High N2O production from thawing permafrost

High N2O production from thawing permafrost

Top image: Very ice-rich permafrost core from Zackenberg, NE Greenland. Photo: Hanne H. Christiansen/UNIS. 

In a recently published Nature Geoscience article a surprisingly high nitrous oxide (N2O) production rates based on incubated permafrost samples are reported. The results are based on permafrost cores collected in Greenland and Svalbard as part of the IPY UNIS course AG-333 in 2008.

6 April 2010
Text: Eva Therese Jenssen / UNIS

Research results based on permafrost cores collected as part of the IPY UNIS course AG-333 are now published in Nature Geoscience.

The article, authored by the two UNIS professors Bo Elberling and Hanne H. Christiansen, together with Birger U. Hansen, reports surprisingly high nitrous oxide (N2O) production rates based on incubated permafrost samples.

No laughing matter
N2O, commonly known as laughing gas, is a major greenhouse gas and air pollutant, and is considered to have 300 times the impact on the atmosphere than carbon dioxide (CO2).

Despite the fact that about 25 % of the land surface in the Northern Hemisphere is underlain by permafrost and that global warming could have a significant impact on N2O emissions, little attention has been paid to evaluating N2O production from soils in regions where thawing of permafrost is induced.

Distribution of permafrost

Distribution of continuous permafrost (purple areas) and location of sampling sites. Figure: Nature Geoscience.

Permafrost soils contain nearly twice as much carbon as the atmosphere. When these soils thaw, large quantities of carbon are lost, mainly in the form of methane and carbon dioxide. In contrast, thawing is thought to have little impact on N2O emissions, which remain minimal following the summer thaw.

Impact of thawing
To enhance understanding of the present and future net release of N2O from permafrost regions, the authors examined the impact of thawing on N2O production in permafrost soils collected from a heath and wetland site in Zackenberg, northeastern Greenland.

– We collected soil samples from the active layer (the upper portion of soil that thaws each summer) and permafrost cores down to 3 m from a ‘heath site’ and a ‘wetland site’ in the Zackenberg lowlands, says professor Hanne Christiansen.

Rates of N2O production in the heath soil were minimal, regardless of the hydrological conditions. Although rates of N2O production in the wetland soil were low following thawing, averaging 1.37 µg N day-1 kg-1, they were 18 µg N day-1 kg-1 in permafrost cores following thawing, drainage and rewetting with the original meltwater.
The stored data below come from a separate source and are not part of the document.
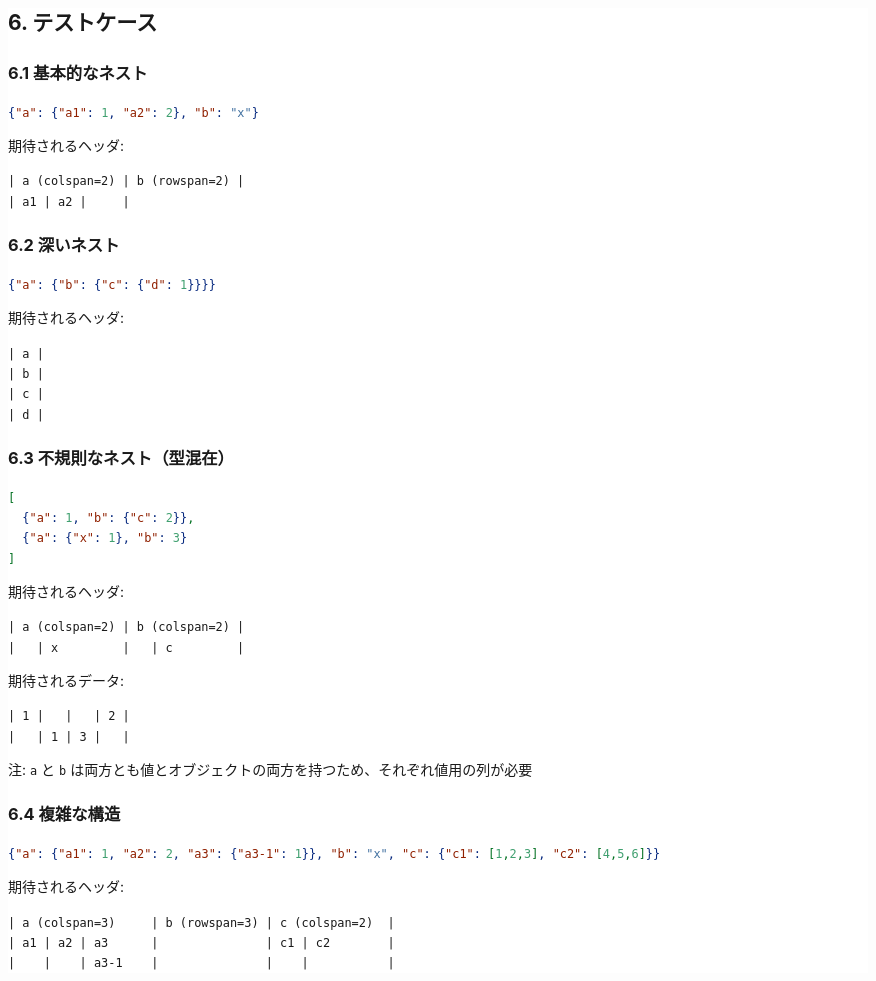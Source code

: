 ## 6. テストケース

### 6.1 基本的なネスト
```json
{"a": {"a1": 1, "a2": 2}, "b": "x"}
```
期待されるヘッダ:
```
| a (colspan=2) | b (rowspan=2) |
| a1 | a2 |     |
```

### 6.2 深いネスト
```json
{"a": {"b": {"c": {"d": 1}}}}
```
期待されるヘッダ:
```
| a |
| b |
| c |
| d |
```

### 6.3 不規則なネスト（型混在）
```json
[
  {"a": 1, "b": {"c": 2}},
  {"a": {"x": 1}, "b": 3}
]
```
期待されるヘッダ:
```
| a (colspan=2) | b (colspan=2) |
|   | x         |   | c         |
```
期待されるデータ:
```
| 1 |   |   | 2 |
|   | 1 | 3 |   |
```
注: `a` と `b` は両方とも値とオブジェクトの両方を持つため、それぞれ値用の列が必要

### 6.4 複雑な構造
```json
{"a": {"a1": 1, "a2": 2, "a3": {"a3-1": 1}}, "b": "x", "c": {"c1": [1,2,3], "c2": [4,5,6]}}
```
期待されるヘッダ:
```
| a (colspan=3)     | b (rowspan=3) | c (colspan=2)  |
| a1 | a2 | a3      |               | c1 | c2        |
|    |    | a3-1    |               |    |           |
```

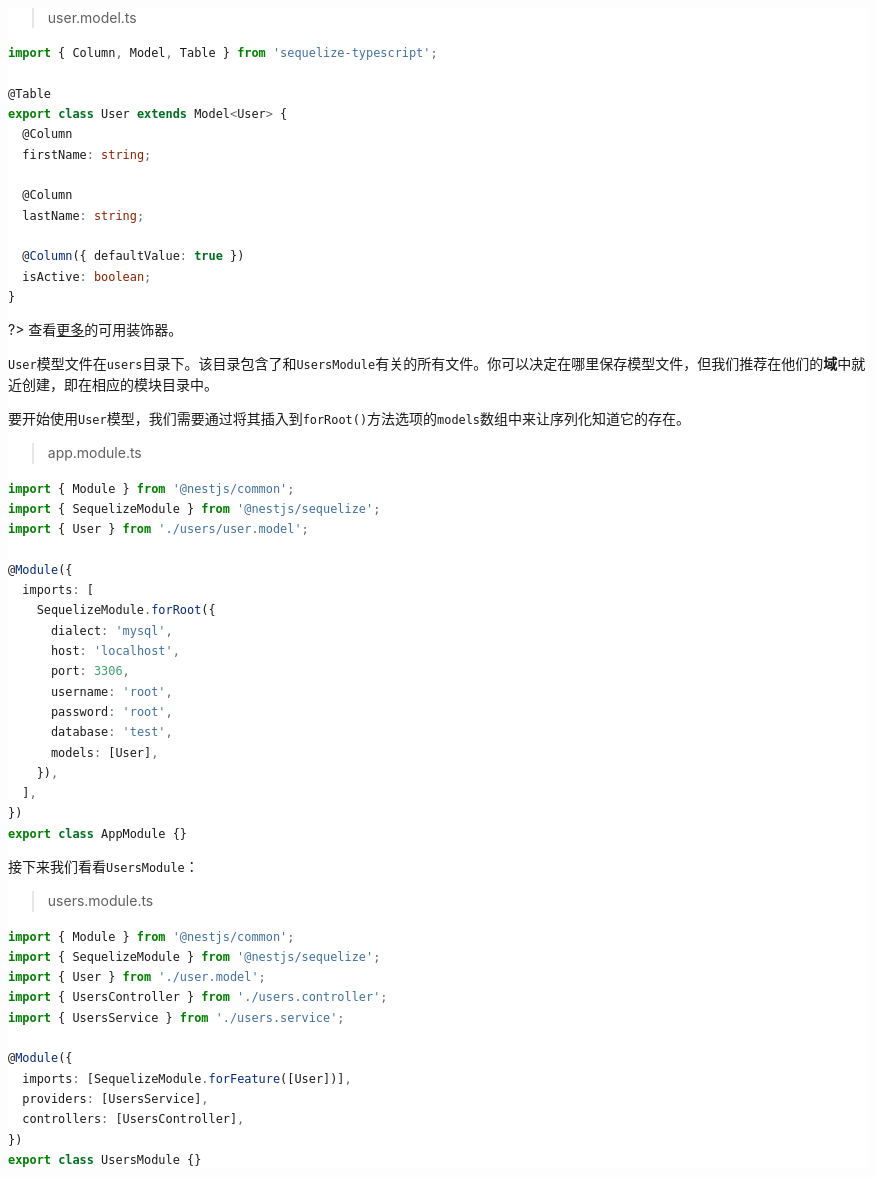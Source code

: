 >user.model.ts

```typescript
import { Column, Model, Table } from 'sequelize-typescript';

@Table
export class User extends Model<User> {
  @Column
  firstName: string;

  @Column
  lastName: string;

  @Column({ defaultValue: true })
  isActive: boolean;
}
```
?> 查看[更多](https://github.com/RobinBuschmann/sequelize-typescript#column)的可用装饰器。

`User`模型文件在`users`目录下。该目录包含了和`UsersModule`有关的所有文件。你可以决定在哪里保存模型文件，但我们推荐在他们的**域**中就近创建，即在相应的模块目录中。

要开始使用`User`模型，我们需要通过将其插入到`forRoot()`方法选项的`models`数组中来让序列化知道它的存在。

> app.module.ts

```typescript
import { Module } from '@nestjs/common';
import { SequelizeModule } from '@nestjs/sequelize';
import { User } from './users/user.model';

@Module({
  imports: [
    SequelizeModule.forRoot({
      dialect: 'mysql',
      host: 'localhost',
      port: 3306,
      username: 'root',
      password: 'root',
      database: 'test',
      models: [User],
    }),
  ],
})
export class AppModule {}
```
接下来我们看看`UsersModule`：

>users.module.ts

```typescript
import { Module } from '@nestjs/common';
import { SequelizeModule } from '@nestjs/sequelize';
import { User } from './user.model';
import { UsersController } from './users.controller';
import { UsersService } from './users.service';

@Module({
  imports: [SequelizeModule.forFeature([User])],
  providers: [UsersService],
  controllers: [UsersController],
})
export class UsersModule {}
```
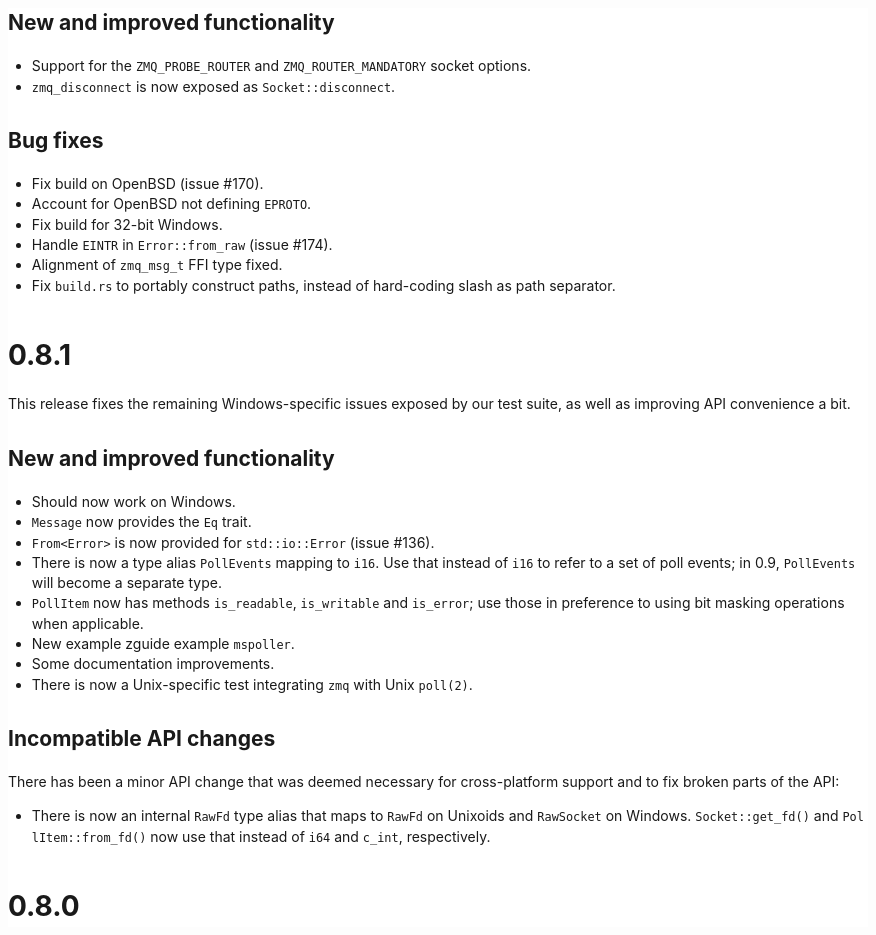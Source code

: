 ## New and improved functionality

- Support for the `ZMQ_PROBE_ROUTER` and `ZMQ_ROUTER_MANDATORY` socket
  options.
- `zmq_disconnect` is now exposed as `Socket::disconnect`.

## Bug fixes

- Fix build on OpenBSD (issue #170).
- Account for OpenBSD not defining `EPROTO`.
- Fix build for 32-bit Windows.
- Handle `EINTR` in `Error::from_raw` (issue #174).
- Alignment of `zmq_msg_t` FFI type fixed.
- Fix `build.rs` to portably construct paths, instead of hard-coding
  slash as path separator.

# 0.8.1

This release fixes the remaining Windows-specific issues exposed by
our test suite, as well as improving API convenience a bit.

## New and improved functionality

- Should now work on Windows.
- `Message` now provides the `Eq` trait.
- `From<Error>` is now provided for `std::io::Error` (issue #136).
- There is now a type alias `PollEvents` mapping to `i16`. Use that
  instead of `i16` to refer to a set of poll events; in 0.9,
  `PollEvents` will become a separate type.
- `PollItem` now has methods `is_readable`, `is_writable` and
  `is_error`; use those in preference to using bit masking operations
  when applicable.
- New example zguide example `mspoller`.
- Some documentation improvements.
- There is now a Unix-specific test integrating `zmq` with Unix
  `poll(2)`.

## Incompatible API changes

There has been a minor API change that was deemed necessary for
cross-platform support and to fix broken parts of the API:

- There is now an internal `RawFd` type alias that maps to `RawFd` on
  Unixoids and `RawSocket` on Windows. `Socket::get_fd()` and
  `PollItem::from_fd()` now use that instead of `i64` and `c_int`,
  respectively.

# 0.8.0
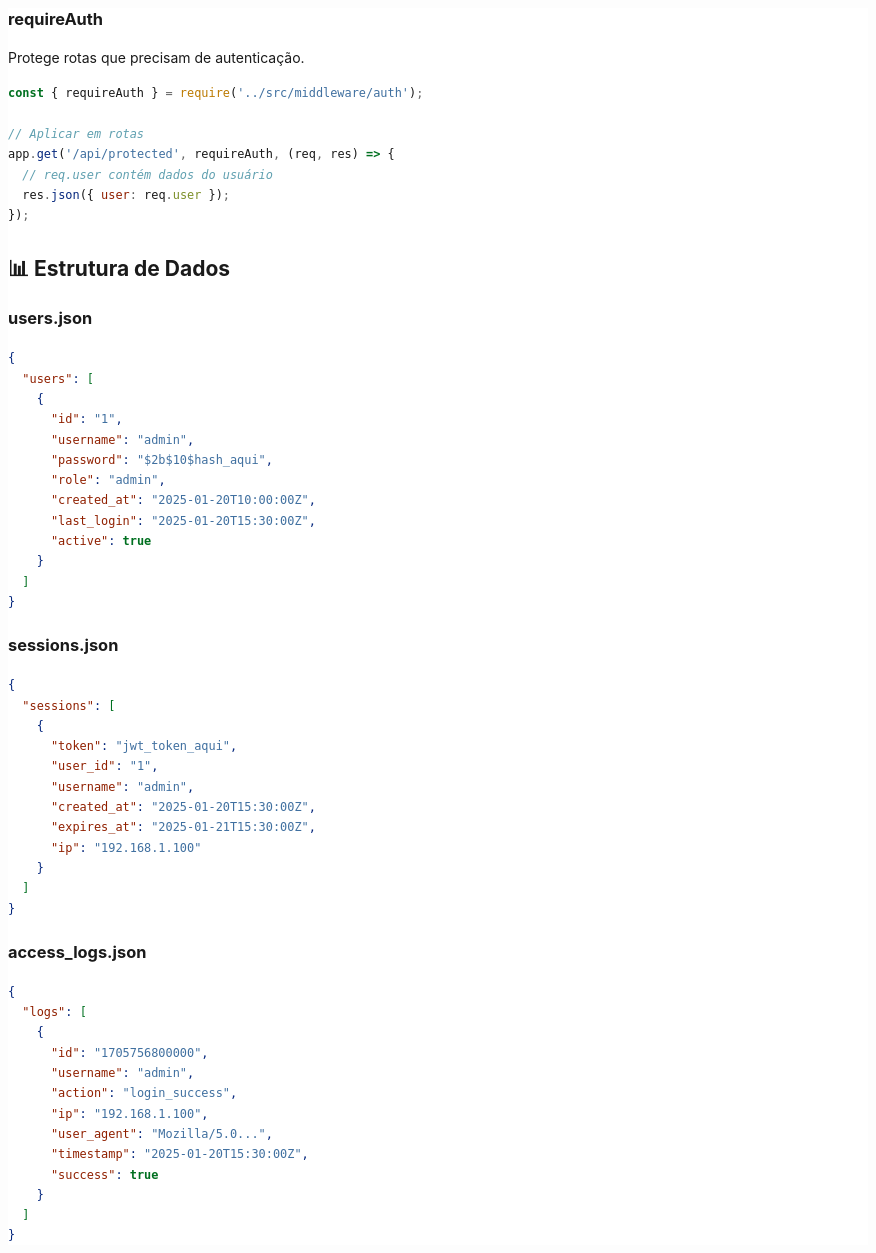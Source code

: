 ### **requireAuth**
Protege rotas que precisam de autenticação.

```javascript
const { requireAuth } = require('../src/middleware/auth');

// Aplicar em rotas
app.get('/api/protected', requireAuth, (req, res) => {
  // req.user contém dados do usuário
  res.json({ user: req.user });
});
```

## 📊 Estrutura de Dados

### **users.json**
```json
{
  "users": [
    {
      "id": "1",
      "username": "admin",
      "password": "$2b$10$hash_aqui",
      "role": "admin",
      "created_at": "2025-01-20T10:00:00Z",
      "last_login": "2025-01-20T15:30:00Z",
      "active": true
    }
  ]
}
```

### **sessions.json**
```json
{
  "sessions": [
    {
      "token": "jwt_token_aqui",
      "user_id": "1",
      "username": "admin",
      "created_at": "2025-01-20T15:30:00Z",
      "expires_at": "2025-01-21T15:30:00Z",
      "ip": "192.168.1.100"
    }
  ]
}
```

### **access_logs.json**
```json
{
  "logs": [
    {
      "id": "1705756800000",
      "username": "admin",
      "action": "login_success",
      "ip": "192.168.1.100",
      "user_agent": "Mozilla/5.0...",
      "timestamp": "2025-01-20T15:30:00Z",
      "success": true
    }
  ]
}
```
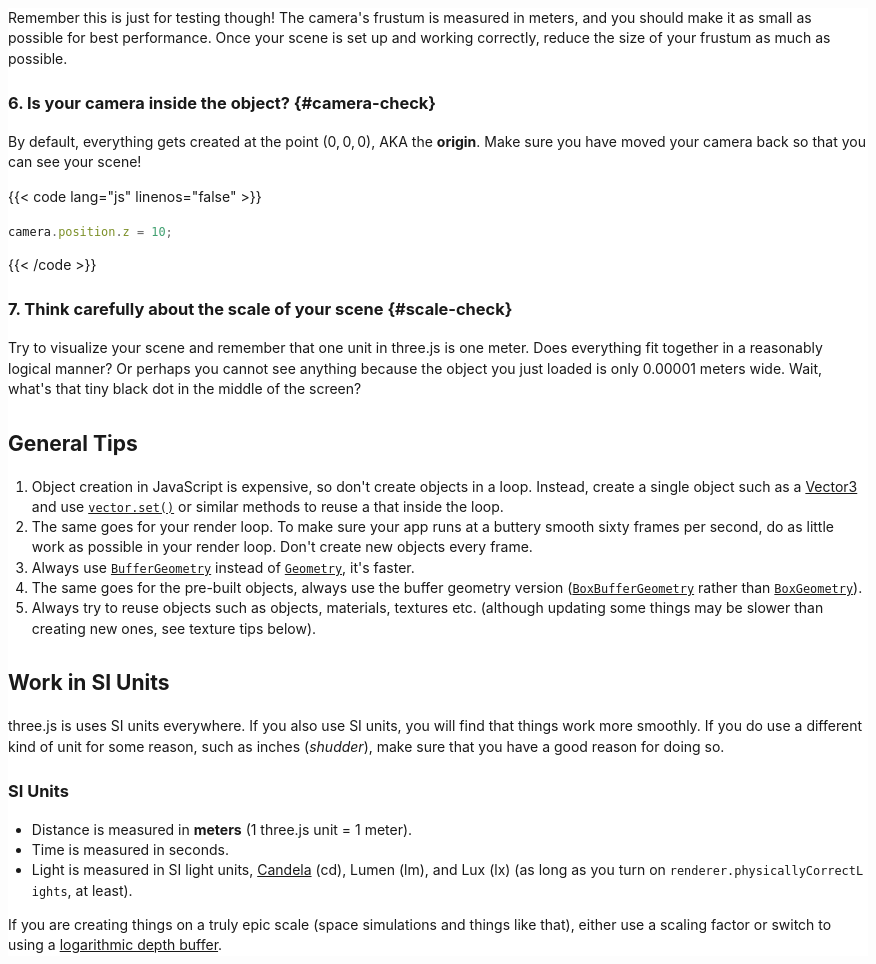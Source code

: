 Remember this is just for testing though! The camera's frustum is measured in meters, and you should make it as small as possible for best performance. Once your scene is set up and working correctly, reduce the size of your frustum as much as possible.

### 6. Is your camera inside the object? {#camera-check}

By default, everything gets created at the point $(0,0,0)$, AKA the **origin**. Make sure you have moved your camera back so that you can see your scene!

{{< code lang="js" linenos="false" >}}
``` js
camera.position.z = 10;
```
{{< /code >}}

### 7. Think carefully about the scale of your scene {#scale-check}

Try to visualize your scene and remember that one unit in three.js is one meter. Does everything fit together in a reasonably logical manner? Or perhaps you cannot see anything because the object you just loaded is only 0.00001 meters wide. Wait, what's that tiny black dot in the middle of the screen?

## General Tips

1. Object creation in JavaScript is expensive, so don't create objects in a loop. Instead, create a single object such as a [Vector3](https://threejs.org/docs/#api/en/math/Vector3) and use [`vector.set()`](https://threejs.org/docs/#api/en/math/Vector3.set) or similar methods to reuse a that inside the loop.
2. The same goes for your render loop. To make sure your app runs at a buttery smooth sixty frames per second, do as little work as possible in your render loop. Don't create new objects every frame.
3. Always use [`BufferGeometry`](https://threejs.org/docs/#api/en/core/BufferGeometry) instead of [`Geometry`](https://threejs.org/docs/#api/en/core/Geometry), it's faster.
4. The same goes for the pre-built objects, always use the buffer geometry version ([`BoxBufferGeometry`](https://threejs.org/docs/#api/en/geometries/BoxBufferGeometry) rather than [`BoxGeometry`](https://threejs.org/docs/#api/en/geometries/BoxGeometry)).
5. Always try to reuse objects such as objects, materials, textures etc. (although updating some things may be slower than creating new ones, see texture tips below).

## Work in SI Units

three.js is uses SI units everywhere. If you also use SI units, you will find that things work more smoothly. If you do use a different kind of unit for some reason, such as inches (_shudder_), make sure that you have a good reason for doing so.

### SI Units

* Distance is measured in **meters** (1 three.js unit = 1 meter).
* Time is measured in seconds.
* Light is measured in SI light units, [Candela](http://www.si-units-explained.info/luminosity/) (cd), Lumen (lm), and Lux (lx) (as long as you turn on `renderer.physicallyCorrectLights`, at least).

If you are creating things on a truly epic scale (space simulations and things like that), either use a scaling factor or switch to using a [logarithmic depth buffer](http://threejs.org/examples/#webgl_camera_logarithmicdepthbuffer).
– The results show that 31% of the N2O produced after artificial 10 cm thawing and rewetting — equivalent to 34 mgN m-2 d-1 — was released to the atmosphere; this is equivalent to the daily N2O emissions from tropical forests on a mean annual basis, explains professor Bo Elberling.

Measurements of N2O production in permafrost samples from five additional wetland sites in the high Arctic, including from Svalbard, suggest that the rates of N2O production observed in the Zackenberg soils may be in the low range, whereas the Svalbard ones are higher.

Special thanks to the students
The scientific results is based on successful externally funded multidisciplinary permafrost IPY research approach coordinated by the UNIS Arctic Geology Department, combining teaching and research across the large climatic gradient between Greenland and Svalbard with permafrost samples collected by UNIS students in Svalbard as well as in Zackenberg.

This was done in the master & PhD level UNIS course AG-333 “The International University Course on High Arctic Permafrost Landscape Dynamics in Svalbard and Greenland”.

This course was run as a special IPY course sponsored jointly by the Arctic Geology Department at UNIS, the Thermal State of Permafrost in Norway and Svalbard (TSP NORWAY), IPY research project, the Norden Arctic Co-operation Programme 2006-2008 and the Zackenberg Research Station.

– We want to give special thanks to the ten UNIS course AG-333 students for their hard work in obtaining the permafrost cores studied, and to AG-333 student Louise Berg for laboratory assistance, says Christiansen.

Reference:
Elberling, Bo; Christiansen, Hanne H.; Hansen, Birger U.: “High nitrous oxide production from thawing permafrost”. Nature Geoscience Letters, April 4 2010, doi: 10.1038/ngeo803.

Drilling in permafrost

AG-333 students drilling in the permafrost in Greenland. Photo: Bo Elberling/UNIS.